[Collected data entries]
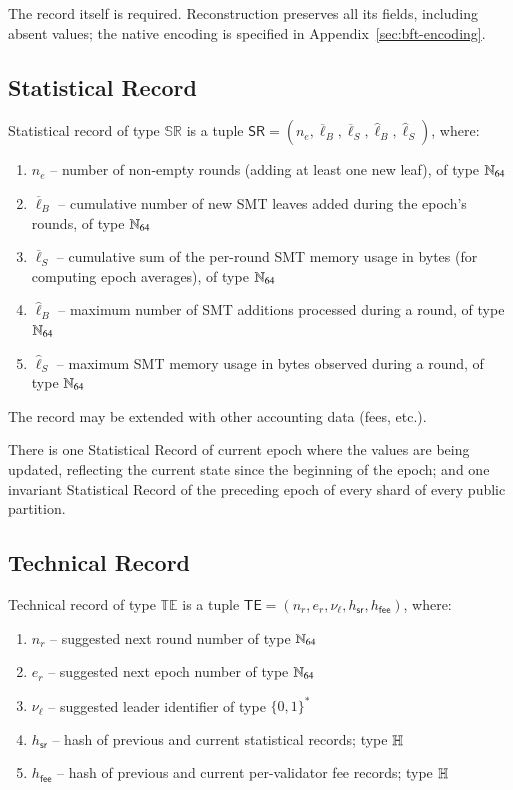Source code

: The record itself is required. Reconstruction preserves all its fields, including absent values; the native encoding is specified in Appendix~\ref{sec:bft-encoding}.

\subsection{Statistical Record}\label{statistical-record}

Statistical record of type $\mathbb{SR}$ is a tuple $\mathsf{SR}=(n_e, \overline{\ell}_B, \overline{\ell}_S, \hat{\ell}_B, \hat{\ell}_S)$, where:
\begin{enumerate}
	\item $n_e$ -- number of non-empty rounds (adding at least one new leaf), of type $\uint{64}$
	\item $\overline{\ell}_B$ -- cumulative number of new SMT leaves added during the epoch's rounds, of type $\uint{64}$
	\item $\overline{\ell}_S$ -- cumulative sum of the per-round SMT memory usage in bytes (for computing epoch averages), of type $\uint{64}$
	\item $\hat{\ell}_B$ -- maximum number of SMT additions processed during a round, of type $\uint{64}$
	\item $\hat{\ell}_S$ -- maximum SMT memory usage in bytes observed during a round, of type $\uint{64}$
\end{enumerate}

The record may be extended with other accounting data (fees, etc.).

There is one Statistical Record of current epoch where the values are being updated, reflecting the current state since the beginning of the epoch; and one invariant Statistical Record of the preceding epoch of every shard of every public partition.

\subsection{Technical Record}\label{technical-record}

Technical record of type $\mathbb{TE}$ is a tuple $\mathsf{TE}=(n_r, e_r, \nu_\ell, h_\mathsf{sr}, h_\mathsf{fee})$, where:
\begin{enumerate}
	\item $n_r$ -- suggested next round number of type $\uint{64}$
	\item $e_r$ -- suggested next epoch number of type $\uint{64}$
	\item $\nu_\ell$ -- suggested leader identifier of type $\{0,1\}^\ast$
	\item $h_\mathsf{sr}$ -- hash of previous and current statistical records; type $\hashtype$
	\item $h_\mathsf{fee}$ -- hash of previous and current per-validator fee records; type $\hashtype$
\end{enumerate}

## Required action
Review the preceding data and report every line that includes the string "bytes".

## Answer for this exercise
	\item $\overline{\ell}_S$ -- cumulative sum of the per-round SMT memory usage in bytes (for computing epoch averages), of type $\uint{64}$
	\item $\hat{\ell}_S$ -- maximum SMT memory usage in bytes observed during a round, of type $\uint{64}$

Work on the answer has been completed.